JeffCo Asks Court to Release It From Its Last Consent Decree

County Attorney Theo Lawson (Photo by Solomon Crenshaw Jr.)

The Jefferson County Commission Tuesday filed a motion to be released from the 1996 consent decree over the Jefferson County Sewer System.

It is the next step in the county being released from all the consent decrees imposed on it.

“We were successful in getting out of the employment consent decree,” County Attorney Theo Lawson said. “The next consent decree was the environmental consent decree. We have made tremendous strides in ensuring that we are in compliance and beyond with federal law and continue to be committed to that because our sewer system is one of our biggest assets.

“We have worked hard to move forward to come to this point,” Lawson said.

In the filing, Jefferson County argues that the Jefferson County Environmental Services has achieved outstanding performance in meeting the effluent standards of its NPDES permits, has significantly reduced sanitary sewer overflows and has established operating and capital programs that are effective and sustainable for not only the four systems remaining under the consent decree but the entire water reclamation system. The system consists of nine water reclamation facilities that service approximately 600,000 citizens in Jefferson County and parts of Shelby and St. Clair counties.

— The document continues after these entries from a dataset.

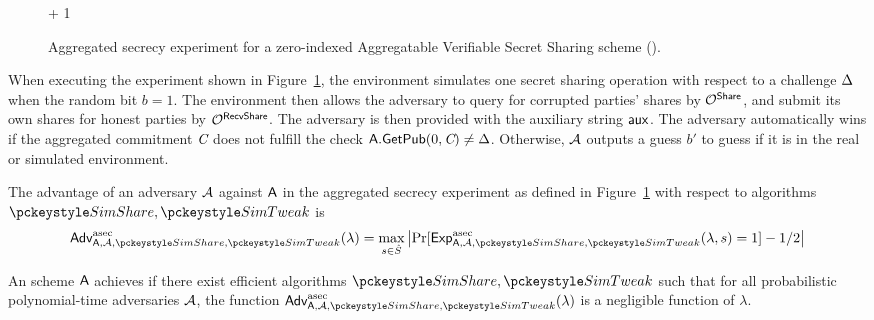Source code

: \begin{figure}[p]
\begin{pchstack}[boxed,center,space=1em]
\begin{pcvstack}
{    \simtotal \gets \simtotal + 1 \\
  }
  \pcvspace
  \end{pcvstack}
  \end{pchstack}

  \caption{Aggregated secrecy experiment for a zero-indexed Aggregatable Verifiable Secret Sharing scheme (\AVSS).
}
  \label{fg:avss-secrecy}
\end{figure}



When executing the experiment shown in Figure~\ref{fg:avss-secrecy},
the environment simulates one secret sharing operation with respect to a challenge $\vsschal$ when the random bit $b=1$.
The environment then allows the adversary to query for corrupted parties' shares by $\getshare$,
and submit its own shares for honest parties by $\recvshare$.
The adversary is then provided with the auxiliary string $\auxstring$.
The adversary automatically wins if the aggregated commitment $\avsscommit$ does not
fulfill the check
$\avss.\derivepshare(0, \avsscommit) \neq \vsschal$.
Otherwise,
$\adv$ outputs a guess $b'$ to guess if it is in the real or simulated environment.

The advantage of an adversary $\adv$ against $\avss$ in the aggregated secrecy experiment as defined in Figure~\ref{fg:avss-secrecy} with respect to algorithms $\simshare,\simgettweak$ is
\[
  \advantaggsecrecy{\avss, \adv, \simshare,\simgettweak}(\lambda) = \max_{\secret \in \secretspace}{ \bigabs{\Pr[\AggSecrecyExp_{\avss, \adv,\simshare,\simgettweak}(\lambda,s) = 1 ] - 1/2 } }
 \]

\begin{definition}
\label{defn:aggsecrecy}
An \AVSS scheme $\avss$ achieves  if
there exist efficient algorithms $\simshare, \simgettweak$ such that
for all probabilistic polynomial-time adversaries $\adv$,
the function $\advantaggsecrecy{\avss, \adv,\simshare,\simgettweak}(\lambda)$
is a negligible function of $\lambda$.
\end{definition}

There originally were nine county sewer treatment plants under this consent decree. To date, the county has gotten five of those plants out of the consent decree.

“These are the final four,” the county attorney said. “We’re confident that a court will look at what we’ve done and see what we’ve demonstrated. This will be the final consent decree that Jefferson County is under.”

The remaining facilities are Cahaba River, Village Creek, Valley Creek and Five Mile Creek. The county has been in this consent decree for nearly 27 years. It is believed to be the longest period that any community has been under a consent decree under the Clean Water Act.

The cost of fixing the sewer system also was part of what drove the county to declare bankruptcy, at the time the largest municipal bankruptcy in the nation’s history.

“It has been the goal of the commission and the goal of this office to bring all of the consent decrees that Jefferson County is under to a close based on our good works and compliance,” Lawson said. “French McMillan (an assistant county attorney) and Adam Sowatzka have done a great job in shepherding this to this point.

The county attorney said David Denard, Jefferson County’s director of Environmental Services and his crew “have done an outstanding job. Then French and Adam have worked tirelessly to bring this to this point.”

Jefferson County currently manages more than 3,100 miles of sewer lines that treat more than 100 million gallons of wastewater per day.